Two men are hunting in a forest when one suddenly collapses. He isn’t breathing and his friend can’t find a heart beat. He calls 911.
“Hello, whats your emergency?”
“Help, my friend is dead!”
“Okay, first, we need to make sure he’s dead.”
The friend is silent for a moment when a gunshot is heard.
“Okay, now what?”
Ho Chow calls his boss and says, “Hey I no come to work today, I really
sick. I got headache, stomach ache, and legs legs hurt, I no come
work.”
The boss says, “You know something Ho Chow, I really need you today.
When I feel sick like you do, I go to my wife and ask her for sex. That
makes everything better and I go to work. You try that.”
Two hours later Ho Chow calls again. "I do what you say and I feel
great. I be at work soon…
You got a nice house.
Jokes from the academy:
Man walks into a brains store and starts up an aisle. Thhe first chest he passes is full of brains and has a sign: Assistant professors’ brains, $10 a pound. He continues up the aisle and the second chest is full of brains and has a sign: Associate professors’ brains, $15 a pound. Continuing, there is a third chest full of brains with the sign: Full professors’ brains, $20 a pound. Finally he comes to a chest with a just few brains in it and the sign: Deans’ brains, $1000 a pound. So he asks the proprietor what gives, why do deans’ brains cost so much more than the others? He replies,
“Do you have any idea how many deans we have to slaughter to find a pound of brains?”
From the academy, take 2:
Two deans are walking down a corridor and the dean of science says to the dean of arts, “I have this wonderful department–mathematics–that costs me almost nothing. Instead of all the fancy equipment I have to buy for the lab sciences, all you have to supply to keep a mathematician happy is a table, a chair, a pad, a pencil, and a wastebasket.”

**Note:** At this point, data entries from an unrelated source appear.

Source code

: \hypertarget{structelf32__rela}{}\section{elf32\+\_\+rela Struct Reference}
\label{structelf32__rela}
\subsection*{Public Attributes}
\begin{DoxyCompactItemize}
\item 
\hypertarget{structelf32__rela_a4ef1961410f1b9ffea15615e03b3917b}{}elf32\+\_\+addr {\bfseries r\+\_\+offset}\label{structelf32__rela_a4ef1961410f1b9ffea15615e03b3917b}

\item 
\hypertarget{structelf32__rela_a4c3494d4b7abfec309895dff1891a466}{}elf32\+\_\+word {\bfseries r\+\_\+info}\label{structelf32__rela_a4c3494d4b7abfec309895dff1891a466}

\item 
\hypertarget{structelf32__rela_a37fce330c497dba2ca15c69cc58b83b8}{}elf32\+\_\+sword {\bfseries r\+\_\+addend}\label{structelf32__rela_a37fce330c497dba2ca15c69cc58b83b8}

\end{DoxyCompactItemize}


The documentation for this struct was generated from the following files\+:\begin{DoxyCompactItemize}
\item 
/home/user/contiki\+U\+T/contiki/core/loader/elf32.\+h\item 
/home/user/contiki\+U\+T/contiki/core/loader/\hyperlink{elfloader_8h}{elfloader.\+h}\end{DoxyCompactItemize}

The dean of arts replies, “Oh I can top that. All you need to keep a sociologist happy is a table, a chair, a pad, and a pencil.”
Here’s a Presidential one you can use on any president of your choice (I’ll insert George Washington for the sake of neutrality).
George Washington is visiting a class of elementary-school kids. He says, "I understand you have been learning about tragedy. Can anyone give me an example of a tragedy?
A little boy shyly raises his hand. “Yes?” says Washington. “Um…a twadegdy would be if I was pwaying with my fweind an’ he ran in the street an’ got hit by a car.”
Washington smiled. “Well, son, that would be very sad, but that’s not a tragedy. That is what we would call an accident. Anyone else?”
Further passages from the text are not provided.